Dataset records section start
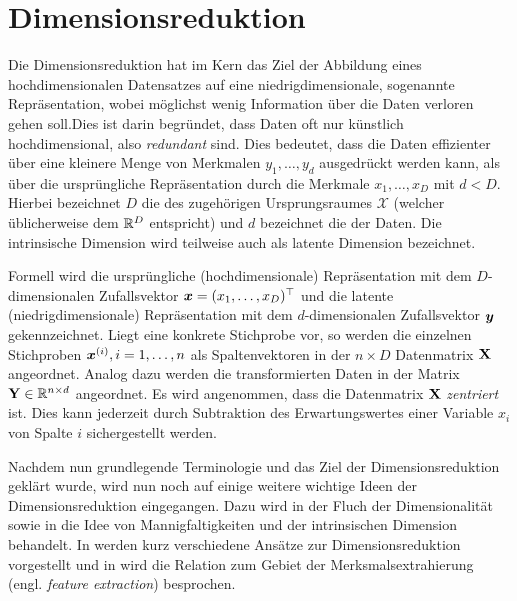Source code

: \chapter{Dimensionsreduktion}
\label{ch:Dimensionsreduktion}

Die Dimensionsreduktion hat im Kern das Ziel der Abbildung eines hochdimensionalen Datensatzes auf
eine niedrigdimensionale, sogenannte  Repräsentation, wobei möglichst wenig
Information über die Daten verloren gehen soll.\addref Dies ist darin begründet, dass Daten oft nur
künstlich hochdimensional, also \textit{redundant} sind. Dies bedeutet, dass die Daten effizienter
über eine kleinere Menge von Merkmalen $y_1,\ldots,y_d$ ausgedrückt werden kann, als über die
ursprüngliche Repräsentation durch die Merkmale $x_1,\ldots,x_D$ mit $d < D$. Hierbei bezeichnet
$D$ die  des zugehörigen Ursprungsraumes $\mathcal{X}$ (welcher
üblicherweise dem $\mathbb{R}^D$ entspricht) und $d$ bezeichnet die  der
Daten. Die intrinsische Dimension wird teilweise auch als latente Dimension bezeichnet.

Formell wird die ursprüngliche (hochdimensionale) Repräsentation mit dem $D$-dimensionalen
Zufallsvektor $\bm{x} = (x_1, \ldots, x_D)^\top$ und die latente (niedrigdimensionale)
Repräsentation mit dem $d$-dimensionalen Zufallsvektor $\bm{y}$ gekennzeichnet. Liegt eine
konkrete Stichprobe vor, so werden die einzelnen Stichproben $\bm{x}^{(i)}, i = 1,\ldots,n$ als
Spaltenvektoren in der $n \times D$ Datenmatrix $\mathbf{X}$ angeordnet. Analog dazu werden die
transformierten Daten in der Matrix $\mathbf{Y} \in \mathbb{R}^{n \times d}$ angeordnet. Es wird
angenommen, dass die Datenmatrix $\mathbf{X}$ \textit{zentriert} ist. Dies kann jederzeit durch
Subtraktion des Erwartungswertes einer Variable $x_i$ von Spalte $i$ sichergestellt werden.

Nachdem nun grundlegende Terminologie und das Ziel der Dimensionsreduktion geklärt wurde, wird nun
noch auf einige weitere wichtige Ideen der Dimensionsreduktion eingegangen. Dazu wird in
 der Fluch der Dimensionalität sowie in
 die Idee von Mannigfaltigkeiten und
der intrinsischen Dimension behandelt. In  werden kurz
verschiedene Ansätze zur Dimensionsreduktion vorgestellt und in
 wird die Relation zum Gebiet der
Merksmalsextrahierung (engl. \textit{feature extraction}) besprochen.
Dataset records section end
=== Your task ===
Show all lines from the records above where the word "mathbf" occurs.

=== Answer section ===
Spaltenvektoren in der $n \times D$ Datenmatrix $\mathbf{X}$ angeordnet. Analog dazu werden die
transformierten Daten in der Matrix $\mathbf{Y} \in \mathbb{R}^{n \times d}$ angeordnet. Es wird
angenommen, dass die Datenmatrix $\mathbf{X}$ \textit{zentriert} ist. Dies kann jederzeit durch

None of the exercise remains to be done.